Segment Open

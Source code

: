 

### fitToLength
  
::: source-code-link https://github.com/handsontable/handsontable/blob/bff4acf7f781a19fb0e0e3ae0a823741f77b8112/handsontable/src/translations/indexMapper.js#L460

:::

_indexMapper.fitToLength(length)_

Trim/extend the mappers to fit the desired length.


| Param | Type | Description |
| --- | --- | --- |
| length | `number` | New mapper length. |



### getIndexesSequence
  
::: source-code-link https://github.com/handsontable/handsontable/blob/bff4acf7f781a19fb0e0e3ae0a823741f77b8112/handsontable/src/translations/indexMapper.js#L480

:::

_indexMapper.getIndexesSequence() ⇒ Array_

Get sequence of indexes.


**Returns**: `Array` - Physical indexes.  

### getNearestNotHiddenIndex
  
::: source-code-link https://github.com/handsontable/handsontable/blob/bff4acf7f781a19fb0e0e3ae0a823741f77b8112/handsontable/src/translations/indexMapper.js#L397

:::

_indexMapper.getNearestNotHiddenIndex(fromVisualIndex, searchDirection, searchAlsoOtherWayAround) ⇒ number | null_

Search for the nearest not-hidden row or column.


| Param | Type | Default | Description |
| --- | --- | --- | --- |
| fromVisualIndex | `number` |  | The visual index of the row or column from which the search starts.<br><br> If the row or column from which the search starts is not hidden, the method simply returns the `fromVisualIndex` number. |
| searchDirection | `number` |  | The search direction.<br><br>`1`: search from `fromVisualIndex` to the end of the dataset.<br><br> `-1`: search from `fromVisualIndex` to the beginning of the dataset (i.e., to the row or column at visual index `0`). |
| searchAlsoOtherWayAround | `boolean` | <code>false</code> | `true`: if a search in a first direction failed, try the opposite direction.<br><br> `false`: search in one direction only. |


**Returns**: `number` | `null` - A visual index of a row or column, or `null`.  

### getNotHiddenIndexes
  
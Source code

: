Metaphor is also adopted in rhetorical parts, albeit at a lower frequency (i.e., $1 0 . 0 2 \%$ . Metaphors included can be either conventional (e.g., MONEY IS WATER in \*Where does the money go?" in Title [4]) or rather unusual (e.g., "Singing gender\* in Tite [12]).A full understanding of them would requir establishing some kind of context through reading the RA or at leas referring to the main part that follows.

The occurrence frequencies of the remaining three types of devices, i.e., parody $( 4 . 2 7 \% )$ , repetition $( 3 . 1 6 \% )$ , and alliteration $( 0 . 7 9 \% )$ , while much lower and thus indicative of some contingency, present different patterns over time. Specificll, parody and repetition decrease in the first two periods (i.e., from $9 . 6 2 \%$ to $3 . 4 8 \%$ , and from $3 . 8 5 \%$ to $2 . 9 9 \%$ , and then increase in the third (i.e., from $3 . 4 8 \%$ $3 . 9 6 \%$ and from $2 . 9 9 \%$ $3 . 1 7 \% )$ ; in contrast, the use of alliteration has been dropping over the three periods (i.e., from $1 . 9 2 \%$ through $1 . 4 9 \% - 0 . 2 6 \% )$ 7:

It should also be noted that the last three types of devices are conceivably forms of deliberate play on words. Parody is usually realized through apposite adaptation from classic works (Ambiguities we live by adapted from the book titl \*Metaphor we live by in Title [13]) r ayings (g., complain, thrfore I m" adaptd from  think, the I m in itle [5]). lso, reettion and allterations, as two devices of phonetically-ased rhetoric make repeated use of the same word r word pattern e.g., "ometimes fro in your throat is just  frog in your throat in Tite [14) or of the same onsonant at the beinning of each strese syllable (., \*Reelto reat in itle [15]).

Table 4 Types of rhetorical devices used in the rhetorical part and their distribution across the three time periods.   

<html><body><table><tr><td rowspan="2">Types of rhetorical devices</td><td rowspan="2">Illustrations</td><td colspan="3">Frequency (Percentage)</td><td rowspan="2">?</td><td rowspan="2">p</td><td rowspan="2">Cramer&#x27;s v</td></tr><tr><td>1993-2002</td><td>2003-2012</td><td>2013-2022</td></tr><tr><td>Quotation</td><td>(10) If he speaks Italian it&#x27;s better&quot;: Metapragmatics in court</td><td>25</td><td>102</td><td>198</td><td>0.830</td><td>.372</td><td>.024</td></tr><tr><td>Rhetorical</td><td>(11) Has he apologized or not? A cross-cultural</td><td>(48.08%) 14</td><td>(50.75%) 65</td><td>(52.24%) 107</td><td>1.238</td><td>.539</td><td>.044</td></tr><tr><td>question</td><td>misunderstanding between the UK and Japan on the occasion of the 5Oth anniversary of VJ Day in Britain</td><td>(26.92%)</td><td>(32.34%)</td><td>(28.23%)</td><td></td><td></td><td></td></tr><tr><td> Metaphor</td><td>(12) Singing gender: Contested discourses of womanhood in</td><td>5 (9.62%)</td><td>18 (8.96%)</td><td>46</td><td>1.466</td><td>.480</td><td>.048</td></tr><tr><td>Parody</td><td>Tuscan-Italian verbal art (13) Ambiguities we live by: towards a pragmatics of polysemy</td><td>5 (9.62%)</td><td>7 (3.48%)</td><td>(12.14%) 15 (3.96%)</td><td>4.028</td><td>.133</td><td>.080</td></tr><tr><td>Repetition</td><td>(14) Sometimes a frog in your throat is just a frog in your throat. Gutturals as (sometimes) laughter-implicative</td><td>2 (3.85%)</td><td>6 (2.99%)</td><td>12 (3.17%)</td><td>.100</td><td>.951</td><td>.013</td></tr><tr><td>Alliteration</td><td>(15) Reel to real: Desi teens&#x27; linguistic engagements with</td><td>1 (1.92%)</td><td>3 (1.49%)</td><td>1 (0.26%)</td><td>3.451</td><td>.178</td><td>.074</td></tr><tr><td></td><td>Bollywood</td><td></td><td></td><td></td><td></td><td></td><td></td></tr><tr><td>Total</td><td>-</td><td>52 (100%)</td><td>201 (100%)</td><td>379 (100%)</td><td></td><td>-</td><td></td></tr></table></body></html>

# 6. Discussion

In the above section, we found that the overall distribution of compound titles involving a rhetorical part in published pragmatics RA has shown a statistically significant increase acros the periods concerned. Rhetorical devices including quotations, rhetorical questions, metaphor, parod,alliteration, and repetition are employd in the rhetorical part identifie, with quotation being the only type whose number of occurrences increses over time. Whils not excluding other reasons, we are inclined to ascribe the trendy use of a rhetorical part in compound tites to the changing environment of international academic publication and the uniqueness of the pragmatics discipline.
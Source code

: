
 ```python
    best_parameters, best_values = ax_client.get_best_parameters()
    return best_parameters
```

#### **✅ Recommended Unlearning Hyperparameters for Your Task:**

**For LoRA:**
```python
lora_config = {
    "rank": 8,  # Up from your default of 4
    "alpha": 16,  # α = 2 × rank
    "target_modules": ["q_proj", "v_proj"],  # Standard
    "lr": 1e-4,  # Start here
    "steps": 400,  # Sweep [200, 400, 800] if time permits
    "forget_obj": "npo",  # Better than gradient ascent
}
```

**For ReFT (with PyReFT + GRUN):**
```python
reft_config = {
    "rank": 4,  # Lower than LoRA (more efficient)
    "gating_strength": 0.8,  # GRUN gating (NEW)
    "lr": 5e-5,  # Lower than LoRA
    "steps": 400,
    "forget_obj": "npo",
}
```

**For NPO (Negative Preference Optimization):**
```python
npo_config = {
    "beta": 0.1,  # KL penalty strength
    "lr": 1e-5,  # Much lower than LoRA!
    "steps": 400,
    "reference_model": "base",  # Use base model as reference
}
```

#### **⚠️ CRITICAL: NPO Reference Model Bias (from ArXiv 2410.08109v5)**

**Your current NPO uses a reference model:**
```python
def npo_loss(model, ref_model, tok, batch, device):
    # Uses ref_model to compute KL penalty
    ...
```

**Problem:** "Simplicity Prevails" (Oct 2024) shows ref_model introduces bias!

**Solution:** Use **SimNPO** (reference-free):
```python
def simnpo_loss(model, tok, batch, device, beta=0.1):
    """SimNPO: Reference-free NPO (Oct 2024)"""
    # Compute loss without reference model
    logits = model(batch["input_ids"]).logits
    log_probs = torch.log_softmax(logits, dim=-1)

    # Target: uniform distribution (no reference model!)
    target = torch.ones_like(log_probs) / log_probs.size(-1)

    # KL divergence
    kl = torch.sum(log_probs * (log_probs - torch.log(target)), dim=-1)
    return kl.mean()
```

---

Segment Closed

__WORK TASK__: Copy exactly the lines from the one with "ref_model introduces bias!" down to the last line of the records above, and leave out everything else.

__RESULT OF THIS EXERCISE__:
**Problem:** "Simplicity Prevails" (Oct 2024) shows ref_model introduces bias!

**Solution:** Use **SimNPO** (reference-free):
```python
def simnpo_loss(model, tok, batch, device, beta=0.1):
    """SimNPO: Reference-free NPO (Oct 2024)"""
    # Compute loss without reference model
    logits = model(batch["input_ids"]).logits
    log_probs = torch.log_softmax(logits, dim=-1)

    # Target: uniform distribution (no reference model!)
    target = torch.ones_like(log_probs) / log_probs.size(-1)

    # KL divergence
    kl = torch.sum(log_probs * (log_probs - torch.log(target)), dim=-1)
    return kl.mean()
```

---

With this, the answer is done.